** Opening GIVEN RECORDS block **

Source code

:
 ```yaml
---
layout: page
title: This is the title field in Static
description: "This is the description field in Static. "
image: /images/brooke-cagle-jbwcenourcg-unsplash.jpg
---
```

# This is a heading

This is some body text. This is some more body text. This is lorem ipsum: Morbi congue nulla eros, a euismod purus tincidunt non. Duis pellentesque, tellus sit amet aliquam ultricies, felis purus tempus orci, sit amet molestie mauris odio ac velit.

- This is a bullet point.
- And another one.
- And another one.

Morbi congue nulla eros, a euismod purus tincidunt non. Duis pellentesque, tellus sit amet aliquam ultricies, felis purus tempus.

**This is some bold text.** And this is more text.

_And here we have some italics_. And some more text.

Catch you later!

** Closing GIVEN RECORDS block **

INSTRUCTIONS FOR THE TASK:
When a line among the entries contains "nulla", pull that line out.

ANSWER BELOW:
This is some body text. This is some more body text. This is lorem ipsum: Morbi congue nulla eros, a euismod purus tincidunt non. Duis pellentesque, tellus sit amet aliquam ultricies, felis purus tempus orci, sit amet molestie mauris odio ac velit.
Morbi congue nulla eros, a euismod purus tincidunt non. Duis pellentesque, tellus sit amet aliquam ultricies, felis purus tempus.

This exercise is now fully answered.